EXERCISE INSTRUCTIONS
Filter the records below down to lines containing "debugging".

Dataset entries
● ● ● ● ● ● ●

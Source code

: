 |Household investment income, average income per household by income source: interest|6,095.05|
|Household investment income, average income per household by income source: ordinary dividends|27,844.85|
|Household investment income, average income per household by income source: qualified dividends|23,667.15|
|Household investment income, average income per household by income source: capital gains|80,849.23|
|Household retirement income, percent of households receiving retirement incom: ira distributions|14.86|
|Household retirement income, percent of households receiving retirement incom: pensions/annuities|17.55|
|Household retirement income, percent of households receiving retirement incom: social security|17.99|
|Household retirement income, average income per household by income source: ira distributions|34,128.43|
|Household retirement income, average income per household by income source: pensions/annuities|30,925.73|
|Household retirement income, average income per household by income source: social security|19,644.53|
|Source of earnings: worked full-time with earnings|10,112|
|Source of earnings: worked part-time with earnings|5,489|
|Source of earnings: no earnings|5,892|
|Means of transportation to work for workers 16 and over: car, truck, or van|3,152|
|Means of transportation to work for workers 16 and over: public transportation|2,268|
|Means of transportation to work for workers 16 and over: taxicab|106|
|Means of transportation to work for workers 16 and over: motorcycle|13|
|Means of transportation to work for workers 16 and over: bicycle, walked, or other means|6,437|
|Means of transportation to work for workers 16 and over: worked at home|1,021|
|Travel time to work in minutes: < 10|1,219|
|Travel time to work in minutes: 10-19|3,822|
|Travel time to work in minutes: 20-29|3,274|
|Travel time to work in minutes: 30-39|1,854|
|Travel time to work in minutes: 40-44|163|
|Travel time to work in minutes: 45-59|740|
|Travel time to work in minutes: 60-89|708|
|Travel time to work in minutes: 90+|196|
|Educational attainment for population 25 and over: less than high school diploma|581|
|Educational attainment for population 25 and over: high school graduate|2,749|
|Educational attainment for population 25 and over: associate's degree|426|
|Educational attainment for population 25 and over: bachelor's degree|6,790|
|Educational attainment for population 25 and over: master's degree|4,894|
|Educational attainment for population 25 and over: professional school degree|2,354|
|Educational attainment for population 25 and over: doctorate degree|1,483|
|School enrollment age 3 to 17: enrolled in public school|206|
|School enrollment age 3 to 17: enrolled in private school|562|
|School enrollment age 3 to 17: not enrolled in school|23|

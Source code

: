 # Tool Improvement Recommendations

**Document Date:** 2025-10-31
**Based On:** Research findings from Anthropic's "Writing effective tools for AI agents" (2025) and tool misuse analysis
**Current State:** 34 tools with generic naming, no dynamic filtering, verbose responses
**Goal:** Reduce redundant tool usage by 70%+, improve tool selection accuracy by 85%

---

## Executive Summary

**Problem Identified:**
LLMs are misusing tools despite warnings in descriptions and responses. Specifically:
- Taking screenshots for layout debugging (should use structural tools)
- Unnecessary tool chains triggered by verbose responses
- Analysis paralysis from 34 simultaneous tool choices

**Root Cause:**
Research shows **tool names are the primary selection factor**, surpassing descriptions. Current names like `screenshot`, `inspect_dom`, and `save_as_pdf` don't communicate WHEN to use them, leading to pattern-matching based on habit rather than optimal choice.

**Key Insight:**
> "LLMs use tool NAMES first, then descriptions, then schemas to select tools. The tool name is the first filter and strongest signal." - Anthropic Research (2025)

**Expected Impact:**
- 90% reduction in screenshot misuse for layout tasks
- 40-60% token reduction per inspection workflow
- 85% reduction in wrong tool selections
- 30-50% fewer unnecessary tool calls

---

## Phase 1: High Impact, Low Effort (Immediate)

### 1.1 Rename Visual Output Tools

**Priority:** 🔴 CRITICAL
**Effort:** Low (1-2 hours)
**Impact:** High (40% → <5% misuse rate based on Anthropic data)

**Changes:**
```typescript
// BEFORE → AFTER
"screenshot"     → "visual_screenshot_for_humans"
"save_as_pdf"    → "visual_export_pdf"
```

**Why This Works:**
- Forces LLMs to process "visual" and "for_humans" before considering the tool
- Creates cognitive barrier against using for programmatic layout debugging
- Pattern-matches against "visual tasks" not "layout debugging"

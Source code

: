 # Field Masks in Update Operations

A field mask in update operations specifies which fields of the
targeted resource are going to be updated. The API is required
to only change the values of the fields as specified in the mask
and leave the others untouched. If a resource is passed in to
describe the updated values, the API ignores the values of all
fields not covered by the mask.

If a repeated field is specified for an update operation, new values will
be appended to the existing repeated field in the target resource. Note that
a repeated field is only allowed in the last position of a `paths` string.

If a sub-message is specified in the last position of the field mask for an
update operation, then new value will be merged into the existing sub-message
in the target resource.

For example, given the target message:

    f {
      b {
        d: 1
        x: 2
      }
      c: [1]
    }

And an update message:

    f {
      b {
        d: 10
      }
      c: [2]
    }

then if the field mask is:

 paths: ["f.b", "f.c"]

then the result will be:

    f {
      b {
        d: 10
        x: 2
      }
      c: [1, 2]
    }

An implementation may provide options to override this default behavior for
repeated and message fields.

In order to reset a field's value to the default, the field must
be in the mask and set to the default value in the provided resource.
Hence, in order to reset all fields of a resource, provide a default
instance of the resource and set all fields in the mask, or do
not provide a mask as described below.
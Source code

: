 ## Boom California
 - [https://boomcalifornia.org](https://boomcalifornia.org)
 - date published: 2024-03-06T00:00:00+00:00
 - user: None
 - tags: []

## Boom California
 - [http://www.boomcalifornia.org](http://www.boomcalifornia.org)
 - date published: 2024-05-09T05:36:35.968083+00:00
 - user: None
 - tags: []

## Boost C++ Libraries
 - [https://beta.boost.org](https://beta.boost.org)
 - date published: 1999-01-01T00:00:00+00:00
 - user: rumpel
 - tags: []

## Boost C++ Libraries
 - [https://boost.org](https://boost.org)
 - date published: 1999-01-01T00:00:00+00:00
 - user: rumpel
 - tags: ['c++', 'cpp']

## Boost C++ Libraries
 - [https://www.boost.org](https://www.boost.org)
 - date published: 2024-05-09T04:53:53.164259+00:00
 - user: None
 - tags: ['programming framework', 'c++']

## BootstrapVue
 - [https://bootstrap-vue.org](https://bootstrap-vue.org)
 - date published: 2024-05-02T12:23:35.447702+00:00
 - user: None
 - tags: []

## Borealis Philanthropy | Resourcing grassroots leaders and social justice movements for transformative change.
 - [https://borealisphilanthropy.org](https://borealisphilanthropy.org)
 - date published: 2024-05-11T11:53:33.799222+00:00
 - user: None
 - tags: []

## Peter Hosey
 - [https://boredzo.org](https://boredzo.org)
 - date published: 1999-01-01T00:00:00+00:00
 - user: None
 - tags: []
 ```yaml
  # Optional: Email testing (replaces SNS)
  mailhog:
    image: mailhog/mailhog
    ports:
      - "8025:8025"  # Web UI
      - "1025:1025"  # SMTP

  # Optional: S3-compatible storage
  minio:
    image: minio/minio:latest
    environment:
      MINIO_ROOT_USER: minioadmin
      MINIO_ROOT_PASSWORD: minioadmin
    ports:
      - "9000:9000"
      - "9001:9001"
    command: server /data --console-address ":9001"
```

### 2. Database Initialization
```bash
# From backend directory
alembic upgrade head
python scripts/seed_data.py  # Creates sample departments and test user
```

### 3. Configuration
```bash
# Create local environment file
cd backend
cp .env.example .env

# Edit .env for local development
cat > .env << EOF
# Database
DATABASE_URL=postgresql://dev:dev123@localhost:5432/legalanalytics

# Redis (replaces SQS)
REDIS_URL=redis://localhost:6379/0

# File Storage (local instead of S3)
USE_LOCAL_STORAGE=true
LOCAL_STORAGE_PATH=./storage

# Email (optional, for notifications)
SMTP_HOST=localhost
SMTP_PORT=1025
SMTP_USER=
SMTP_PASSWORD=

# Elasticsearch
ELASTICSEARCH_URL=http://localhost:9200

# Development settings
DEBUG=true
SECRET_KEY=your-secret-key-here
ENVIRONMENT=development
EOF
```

● ● ● ● ● ● ●

OUTPUT OF THE EXERCISE
- Taking screenshots for layout debugging (should use structural tools)
- Creates cognitive barrier against using for programmatic layout debugging
- Pattern-matches against "visual tasks" not "layout debugging"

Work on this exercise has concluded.